IGNs review described the in-game narration as "a nice touch", but noted some glitches among the otherwise "distinctive engine and horn sounds". Calling the game's sounds exceptional, GameSpots review praised the variety of car noises such as the back-up beeper for the bus. PC Zones Hill praised the in-game radio system and the support for external media players. AllGames review said players "get a dose of reality" with other drivers and pedestrians "hurling insults and exclamations your way".

The game sold 100,805 copies in the U.S. by April 2000.

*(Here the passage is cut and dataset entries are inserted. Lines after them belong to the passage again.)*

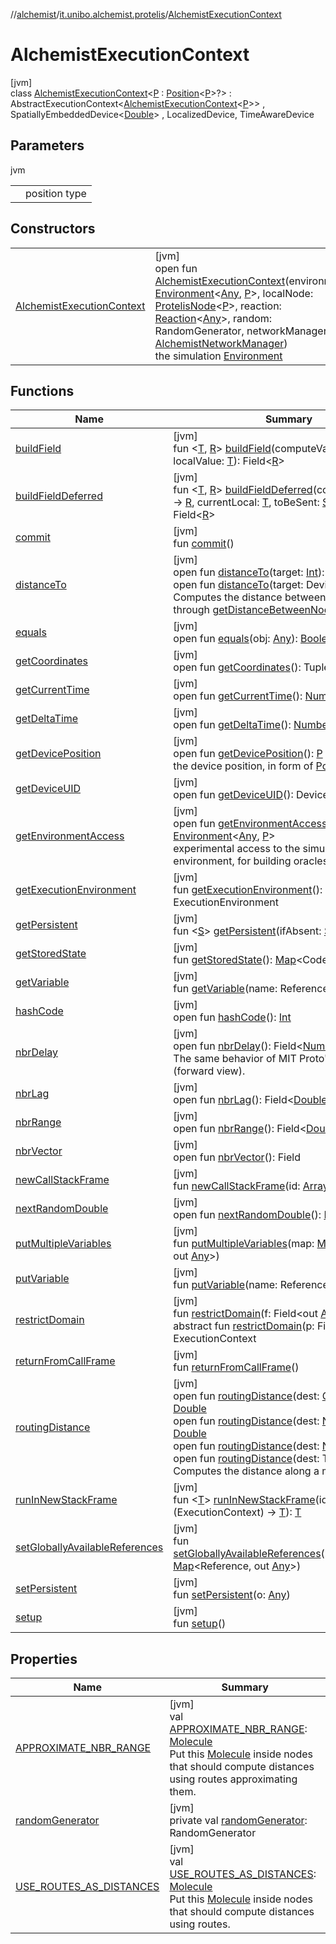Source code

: //[alchemist](../../../index.md)/[it.unibo.alchemist.protelis](../index.md)/[AlchemistExecutionContext](index.md)

# AlchemistExecutionContext

[jvm]\
class [AlchemistExecutionContext](index.md)<[P](index.md) : [Position](../../it.unibo.alchemist.model.interfaces/-position/index.md)<[P](index.md)>?> : AbstractExecutionContext<[AlchemistExecutionContext](index.md)<[P](index.md)>> , SpatiallyEmbeddedDevice<[Double](https://docs.oracle.com/javase/8/docs/api/java/lang/Double.html)> , LocalizedDevice, TimeAwareDevice

## Parameters

jvm

| | |
|---|---|
| <P> | position type |

## Constructors

| | |
|---|---|
| [AlchemistExecutionContext](-alchemist-execution-context.md) | [jvm]<br>open fun [AlchemistExecutionContext](-alchemist-execution-context.md)(environment: [Environment](../../it.unibo.alchemist.model.interfaces/-environment/index.md)<[Any](https://kotlinlang.org/api/latest/jvm/stdlib/kotlin/-any/index.html), [P](index.md)>, localNode: [ProtelisNode](../../it.unibo.alchemist.model.implementations.nodes/-protelis-node/index.md)<[P](index.md)>, reaction: [Reaction](../../it.unibo.alchemist.model.interfaces/-reaction/index.md)<[Any](https://kotlinlang.org/api/latest/jvm/stdlib/kotlin/-any/index.html)>, random: RandomGenerator, networkManager: [AlchemistNetworkManager](../-alchemist-network-manager/index.md))<br>the simulation [Environment](../../it.unibo.alchemist.model.interfaces/-environment/index.md) |

## Functions

| Name | Summary |
|---|---|
| [buildField](index.md#1729644764%2FFunctions%2F-267951372) | [jvm]<br>fun <[T](index.md#1729644764%2FFunctions%2F-267951372), [R](index.md#1729644764%2FFunctions%2F-267951372)> [buildField](index.md#1729644764%2FFunctions%2F-267951372)(computeValue: ([T](../../it.unibo.alchemist.model.implementations.actions/-abstract-action/index.md)) -> [R](index.md#1729644764%2FFunctions%2F-267951372), localValue: [T](../../it.unibo.alchemist.model.implementations.actions/-abstract-action/index.md)): Field<[R](index.md#1729644764%2FFunctions%2F-267951372)> |
| [buildFieldDeferred](index.md#819827614%2FFunctions%2F-267951372) | [jvm]<br>fun <[T](index.md#819827614%2FFunctions%2F-267951372), [R](index.md#819827614%2FFunctions%2F-267951372)> [buildFieldDeferred](index.md#819827614%2FFunctions%2F-267951372)(computeValue: ([T](../../it.unibo.alchemist.model.implementations.actions/-abstract-action/index.md)) -> [R](index.md#1729644764%2FFunctions%2F-267951372), currentLocal: [T](../../it.unibo.alchemist.model.implementations.actions/-abstract-action/index.md), toBeSent: [Supplier](https://docs.oracle.com/javase/8/docs/api/java/util/function/Supplier.html)<[T](../../it.unibo.alchemist.model.implementations.actions/-abstract-action/index.md)>): Field<[R](index.md#1729644764%2FFunctions%2F-267951372)> |
| [commit](index.md#-1965213452%2FFunctions%2F-267951372) | [jvm]<br>fun [commit](index.md#-1965213452%2FFunctions%2F-267951372)() |
| [distanceTo](distance-to.md) | [jvm]<br>open fun [distanceTo](distance-to.md)(target: [Int](https://kotlinlang.org/api/latest/jvm/stdlib/kotlin/-int/index.html)): [Double](https://kotlinlang.org/api/latest/jvm/stdlib/kotlin/-double/index.html)<br>open fun [distanceTo](distance-to.md)(target: DeviceUID): [Double](https://kotlinlang.org/api/latest/jvm/stdlib/kotlin/-double/index.html)<br>Computes the distance between two nodes, through [getDistanceBetweenNodes](../../it.unibo.alchemist.model.interfaces/-environment/get-distance-between-nodes.md). |
| [equals](equals.md) | [jvm]<br>open fun [equals](equals.md)(obj: [Any](https://kotlinlang.org/api/latest/jvm/stdlib/kotlin/-any/index.html)): [Boolean](https://kotlinlang.org/api/latest/jvm/stdlib/kotlin/-boolean/index.html) |
| [getCoordinates](get-coordinates.md) | [jvm]<br>open fun [getCoordinates](get-coordinates.md)(): Tuple |
| [getCurrentTime](get-current-time.md) | [jvm]<br>open fun [getCurrentTime](get-current-time.md)(): [Number](https://docs.oracle.com/javase/8/docs/api/java/lang/Number.html) |
| [getDeltaTime](index.md#323610300%2FFunctions%2F-267951372) | [jvm]<br>open fun [getDeltaTime](index.md#323610300%2FFunctions%2F-267951372)(): [Number](https://docs.oracle.com/javase/8/docs/api/java/lang/Number.html) |
| [getDevicePosition](get-device-position.md) | [jvm]<br>open fun [getDevicePosition](get-device-position.md)(): [P](index.md)<br>the device position, in form of [Position](../../it.unibo.alchemist.model.interfaces/-position/index.md) |
| [getDeviceUID](get-device-u-i-d.md) | [jvm]<br>open fun [getDeviceUID](get-device-u-i-d.md)(): DeviceUID |
| [getEnvironmentAccess](get-environment-access.md) | [jvm]<br>open fun [getEnvironmentAccess](get-environment-access.md)(): [Environment](../../it.unibo.alchemist.model.interfaces/-environment/index.md)<[Any](https://kotlinlang.org/api/latest/jvm/stdlib/kotlin/-any/index.html), [P](index.md)><br>experimental access to the simulated environment, for building oracles |
| [getExecutionEnvironment](index.md#820522942%2FFunctions%2F-267951372) | [jvm]<br>fun [getExecutionEnvironment](index.md#820522942%2FFunctions%2F-267951372)(): ExecutionEnvironment |
| [getPersistent](index.md#1845817213%2FFunctions%2F-267951372) | [jvm]<br>fun <[S](index.md#1845817213%2FFunctions%2F-267951372)> [getPersistent](index.md#1845817213%2FFunctions%2F-267951372)(ifAbsent: [Supplier](https://docs.oracle.com/javase/8/docs/api/java/util/function/Supplier.html)<[S](index.md#1845817213%2FFunctions%2F-267951372)>): [S](index.md#1845817213%2FFunctions%2F-267951372) |
| [getStoredState](index.md#-2085107245%2FFunctions%2F-267951372) | [jvm]<br>fun [getStoredState](index.md#-2085107245%2FFunctions%2F-267951372)(): [Map](https://docs.oracle.com/javase/8/docs/api/java/util/Map.html)<CodePath, [Any](https://kotlinlang.org/api/latest/jvm/stdlib/kotlin/-any/index.html)> |
| [getVariable](index.md#357308502%2FFunctions%2F-267951372) | [jvm]<br>fun [getVariable](index.md#357308502%2FFunctions%2F-267951372)(name: Reference): [Any](https://kotlinlang.org/api/latest/jvm/stdlib/kotlin/-any/index.html) |
| [hashCode](hash-code.md) | [jvm]<br>open fun [hashCode](hash-code.md)(): [Int](https://kotlinlang.org/api/latest/jvm/stdlib/kotlin/-int/index.html) |
| [nbrDelay](nbr-delay.md) | [jvm]<br>open fun [nbrDelay](nbr-delay.md)(): Field<[Number](https://docs.oracle.com/javase/8/docs/api/java/lang/Number.html)><br>The same behavior of MIT Proto's nbrdelay (forward view). |
| [nbrLag](nbr-lag.md) | [jvm]<br>open fun [nbrLag](nbr-lag.md)(): Field<[Double](https://docs.oracle.com/javase/8/docs/api/java/lang/Double.html)> |
| [nbrRange](nbr-range.md) | [jvm]<br>open fun [nbrRange](nbr-range.md)(): Field<[Double](https://docs.oracle.com/javase/8/docs/api/java/lang/Double.html)> |
| [nbrVector](nbr-vector.md) | [jvm]<br>open fun [nbrVector](nbr-vector.md)(): Field<Tuple> |
| [newCallStackFrame](index.md#-1810580144%2FFunctions%2F-267951372) | [jvm]<br>fun [newCallStackFrame](index.md#-1810580144%2FFunctions%2F-267951372)(id: [Array](https://kotlinlang.org/api/latest/jvm/stdlib/kotlin/-array/index.html)<[Byte](https://kotlinlang.org/api/latest/jvm/stdlib/kotlin/-byte/index.html)>) |
| [nextRandomDouble](next-random-double.md) | [jvm]<br>open fun [nextRandomDouble](next-random-double.md)(): [Double](https://kotlinlang.org/api/latest/jvm/stdlib/kotlin/-double/index.html) |
| [putMultipleVariables](index.md#-1832710005%2FFunctions%2F-267951372) | [jvm]<br>fun [putMultipleVariables](index.md#-1832710005%2FFunctions%2F-267951372)(map: [Map](https://docs.oracle.com/javase/8/docs/api/java/util/Map.html)<Reference, out [Any](https://kotlinlang.org/api/latest/jvm/stdlib/kotlin/-any/index.html)>) |
| [putVariable](index.md#-2122810385%2FFunctions%2F-267951372) | [jvm]<br>fun [putVariable](index.md#-2122810385%2FFunctions%2F-267951372)(name: Reference, value: [Any](https://kotlinlang.org/api/latest/jvm/stdlib/kotlin/-any/index.html)) |
| [restrictDomain](index.md#-89206816%2FFunctions%2F-267951372) | [jvm]<br>fun [restrictDomain](index.md#-89206816%2FFunctions%2F-267951372)(f: Field<out [Any](https://kotlinlang.org/api/latest/jvm/stdlib/kotlin/-any/index.html)>): [S](index.md#1845817213%2FFunctions%2F-267951372)<br>abstract fun [restrictDomain](index.md#1459682554%2FFunctions%2F-267951372)(p: Field<out [Any](https://kotlinlang.org/api/latest/jvm/stdlib/kotlin/-any/index.html)>): ExecutionContext |
| [returnFromCallFrame](index.md#1240485818%2FFunctions%2F-267951372) | [jvm]<br>fun [returnFromCallFrame](index.md#1240485818%2FFunctions%2F-267951372)() |
| [routingDistance](routing-distance.md) | [jvm]<br>open fun [routingDistance](routing-distance.md)(dest: [GeoPosition](../../it.unibo.alchemist.model.interfaces/-geo-position/index.md)): [Double](https://kotlinlang.org/api/latest/jvm/stdlib/kotlin/-double/index.html)<br>open fun [routingDistance](routing-distance.md)(dest: [Node](../../it.unibo.alchemist.model.interfaces/-node/index.md)<[Any](https://kotlinlang.org/api/latest/jvm/stdlib/kotlin/-any/index.html)>): [Double](https://kotlinlang.org/api/latest/jvm/stdlib/kotlin/-double/index.html)<br>open fun [routingDistance](routing-distance.md)(dest: [Number](https://docs.oracle.com/javase/8/docs/api/java/lang/Number.html)): [Double](https://kotlinlang.org/api/latest/jvm/stdlib/kotlin/-double/index.html)<br>open fun [routingDistance](routing-distance.md)(dest: Tuple): [Double](https://kotlinlang.org/api/latest/jvm/stdlib/kotlin/-double/index.html)<br>Computes the distance along a map. |
| [runInNewStackFrame](index.md#-22757318%2FFunctions%2F-267951372) | [jvm]<br>fun <[T](index.md#-22757318%2FFunctions%2F-267951372)> [runInNewStackFrame](index.md#-22757318%2FFunctions%2F-267951372)(id: [Int](https://kotlinlang.org/api/latest/jvm/stdlib/kotlin/-int/index.html), operation: (ExecutionContext) -> [T](../../it.unibo.alchemist.model.implementations.actions/-abstract-action/index.md)): [T](../../it.unibo.alchemist.model.implementations.actions/-abstract-action/index.md) |
| [setGloballyAvailableReferences](index.md#-361806%2FFunctions%2F-267951372) | [jvm]<br>fun [setGloballyAvailableReferences](index.md#-361806%2FFunctions%2F-267951372)(knownFunctions: [Map](https://docs.oracle.com/javase/8/docs/api/java/util/Map.html)<Reference, out [Any](https://kotlinlang.org/api/latest/jvm/stdlib/kotlin/-any/index.html)>) |
| [setPersistent](index.md#415770115%2FFunctions%2F-267951372) | [jvm]<br>fun [setPersistent](index.md#415770115%2FFunctions%2F-267951372)(o: [Any](https://kotlinlang.org/api/latest/jvm/stdlib/kotlin/-any/index.html)) |
| [setup](index.md#-1430719598%2FFunctions%2F-267951372) | [jvm]<br>fun [setup](index.md#-1430719598%2FFunctions%2F-267951372)() |

## Properties

| Name | Summary |
|---|---|
| [APPROXIMATE_NBR_RANGE](-a-p-p-r-o-x-i-m-a-t-e_-n-b-r_-r-a-n-g-e.md) | [jvm]<br>val [APPROXIMATE_NBR_RANGE](-a-p-p-r-o-x-i-m-a-t-e_-n-b-r_-r-a-n-g-e.md): [Molecule](../../it.unibo.alchemist.model.interfaces/-molecule/index.md)<br>Put this [Molecule](../../it.unibo.alchemist.model.interfaces/-molecule/index.md) inside nodes that should compute distances using routes approximating them. |
| [randomGenerator](random-generator.md) | [jvm]<br>private val [randomGenerator](random-generator.md): RandomGenerator |
| [USE_ROUTES_AS_DISTANCES](-u-s-e_-r-o-u-t-e-s_-a-s_-d-i-s-t-a-n-c-e-s.md) | [jvm]<br>val [USE_ROUTES_AS_DISTANCES](-u-s-e_-r-o-u-t-e-s_-a-s_-d-i-s-t-a-n-c-e-s.md): [Molecule](../../it.unibo.alchemist.model.interfaces/-molecule/index.md)<br>Put this [Molecule](../../it.unibo.alchemist.model.interfaces/-molecule/index.md) inside nodes that should compute distances using routes. |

The staff of PC Gamer US nominated the game for their 1999 Best Racing Game award, which ultimately went to Re-Volt. They wrote that the game "lays down a racing milestone by creating a living, breathing 3D city — and then letting you trash it". It was also a nominee for Computer Gaming Worlds Racing Game of the Year award, and for CNET Gamecenters "Best Racing Game" award, but lost both of them to Need for Speed: High Stakes.

Aggregate score
| Aggregator | Score |
|---|---|
| GameRankings | 81% |

Review scores
| Publication | Score |
|---|---|
| AllGame | 4.5/5 |
| CNET Gamecenter | 7/10 |
| Computer Games Strategy Plus | 3.5/5 |
| Computer Gaming World | 4/5 |
| Edge | 8/10 |
| GameFan | 4/5 |
| GamePro | 4.5/5 |
| GameSpot | 7.7/10 |
| IGN | 8.4/10 |
| Next Generation | 4/5 |
| PC Accelerator | 7/10 |
| PC Gamer (US) | 90% |
| The Cincinnati Enquirer | 4/4 |

== Legacy ==
Midtown Madness spawned a three-title series of the same name, the second entry of which, Midtown Madness 2, was developed by Angel Studios and released in September 2000. Another sequel, Midtown Madness 3, was developed by Digital Illusions CE for the Xbox and published in June 2003. The games' most-acclaimed elements were the detailed open-world environment, distinct visual presentation and sophisticated artificial intelligence.

In 2000, Angel Studios and Rockstar Games created Midnight Club: Street Racing, a PlayStation 2 video game also featuring open world recreations of urban cities. Its critical and commercial success spawned the Midnight Club series of street racing-themed games.